Lucía observaba las albóndigas recién sacadas del horno, ligeramente quemadas por los bordes, sin poder creer lo que escuchaba.
—
Tu fecha de caducidad ha pasado. Exijo el divorcio —declaró su marido, apartando el plato con indiferencia, como si comentara la subida del precio de la gasolina. Ella se quedó inmóvil, espátula de madera en mano. El cactus de la ventana alzaba una espina retorcida hacia el techo, cual testigo mudo: *“Se acabó tu utilidad”*. Cuarenta y siete años, dos décadas junto a Andrés. Su hijo, Antonio, estudiaba en otra ciudad, la hipoteca del piso casi saldada… Y ahora, de repente, todo se reducía a un frío: *“Fecha de caducidad”*.
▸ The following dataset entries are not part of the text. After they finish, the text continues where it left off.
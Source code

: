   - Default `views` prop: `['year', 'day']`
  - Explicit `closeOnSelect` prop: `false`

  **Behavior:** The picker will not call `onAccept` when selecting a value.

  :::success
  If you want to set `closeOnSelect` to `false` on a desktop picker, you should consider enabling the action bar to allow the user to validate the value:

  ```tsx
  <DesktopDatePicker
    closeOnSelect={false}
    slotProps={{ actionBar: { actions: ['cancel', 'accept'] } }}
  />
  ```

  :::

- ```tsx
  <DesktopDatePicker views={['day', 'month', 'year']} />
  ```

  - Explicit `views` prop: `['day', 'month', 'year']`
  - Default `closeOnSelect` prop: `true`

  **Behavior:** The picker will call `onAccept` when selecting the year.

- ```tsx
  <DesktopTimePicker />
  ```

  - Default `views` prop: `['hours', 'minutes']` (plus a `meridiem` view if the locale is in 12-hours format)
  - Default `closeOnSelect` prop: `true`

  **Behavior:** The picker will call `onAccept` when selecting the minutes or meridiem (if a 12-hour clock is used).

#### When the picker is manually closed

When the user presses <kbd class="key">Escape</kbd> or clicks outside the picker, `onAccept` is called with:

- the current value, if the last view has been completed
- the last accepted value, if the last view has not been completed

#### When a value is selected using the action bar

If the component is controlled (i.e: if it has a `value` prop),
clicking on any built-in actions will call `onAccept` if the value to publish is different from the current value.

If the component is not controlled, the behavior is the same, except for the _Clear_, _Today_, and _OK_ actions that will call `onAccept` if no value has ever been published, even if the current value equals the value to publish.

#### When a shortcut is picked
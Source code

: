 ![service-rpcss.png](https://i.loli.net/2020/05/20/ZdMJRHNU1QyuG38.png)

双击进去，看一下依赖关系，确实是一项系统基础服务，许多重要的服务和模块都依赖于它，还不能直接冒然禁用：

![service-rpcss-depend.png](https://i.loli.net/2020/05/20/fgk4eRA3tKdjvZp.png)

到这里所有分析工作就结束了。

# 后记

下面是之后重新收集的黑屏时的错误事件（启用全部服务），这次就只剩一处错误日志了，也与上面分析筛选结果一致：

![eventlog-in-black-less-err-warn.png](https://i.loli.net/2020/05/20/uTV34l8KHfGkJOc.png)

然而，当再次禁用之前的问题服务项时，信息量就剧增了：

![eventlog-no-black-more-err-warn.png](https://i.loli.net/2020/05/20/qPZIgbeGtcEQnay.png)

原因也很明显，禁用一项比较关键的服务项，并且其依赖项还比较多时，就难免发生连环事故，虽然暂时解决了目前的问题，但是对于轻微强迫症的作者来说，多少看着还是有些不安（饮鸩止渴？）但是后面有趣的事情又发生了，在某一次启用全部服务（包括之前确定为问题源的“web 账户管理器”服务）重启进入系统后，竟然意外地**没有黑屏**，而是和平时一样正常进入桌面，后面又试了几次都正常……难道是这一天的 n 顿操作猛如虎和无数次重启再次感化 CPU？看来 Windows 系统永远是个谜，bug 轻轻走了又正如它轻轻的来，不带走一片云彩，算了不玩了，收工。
El mundo pareció volverse una escena en blanco y negro de aquel viejo *Telediario*. Mientras recortaba los bordes carbonizados de las albóndigas, pensó: *“¿Valdrá la pena salvar esto… o ya es tarde?”*. Curioso cómo la mente se aferra a trivialidades ante el caos.
**Rutina, lenta erosión**
Desde primavera, la casa respiraba silencio incómodo. Andrés llegaba tarde del trabajo; los fines de semana, enterrado en informes del nuevo jefe. Ella se refugiaba en su empleo de oficina: facturas, tablas de Excel, noches en el sofá acariciando a su gata, Nieve. Las conversaciones se limitaban a: *“Compra leche”, “Transfiere dinero”, “¿Quién friega hoy?”*. Un muro de hastío crecía entre ellos.
Antonio, de diecinueve años, residía en una residencia universitaria en Valencia. Llamaba ocasionalmente, pidiendo ayuda económica. En verano, propusieron una paellada en la huerta, pero la lluvia o el cansancio de Andrés lo frustraron. Ya entonces, Lucía intuía que compartían techo, no vida.
**Catalizador**
El terreno estaba abonado. Hacía semanas, al atascarse el fregadero, Andrés espetó: *“Eso es cosa de hombres, no te metas”*, pese a nunca ocuparse de reparaciones. Luego, la vecina del tercero, Tía Carmen, preguntó en el rellano: *“¿Celebraréis vuestro aniversario?”*. Ambos bajaron la mirada: había pasado un mes.
Pero nada la preparó para la crudeza de su frase:
—¿Divorcio? ¿En serio?
—En serio —respondió él, evitando su mirada—. Estoy agotado. Esto lleva años pudriéndose.
**Noche en vela**
Durmió en el sofá del salón, donde veía sus series. Nieve ronroneaba a sus pies. Andrés se encerró en el dormitorio. Por la mañana, preparó café automáticamente. El cactus, ladeado en su maceta, mostraba un capullo diminuto. *¿Florecerá después de cinco años?*, dudó.
En la oficina, entre montañas de documentos y compañeros jugando al *Trivial* en el descanso, una idea martilleaba: *¿Soy una lata oxidada en la despensa?*.
Al llamar a Antonio, él susurró:
—Mamá, lo notaba. Estoy contigo. No dejes que te humille.
**Intromisión de la suegra**
La suegra llamó al día siguiente, omitiendo su habitual charla sobre los geranios del balcón:
—¿Divorcio? ¡Andrés no me contó nada! ¿Abandonar la familia a su edad?
—Yo no lo decidí —murmuró Lucía.
—Pues no supiste cuidarle. ¡Con cuarenta y ocho años! Debiste proteger su paz, no encerrarte en tu trabajo…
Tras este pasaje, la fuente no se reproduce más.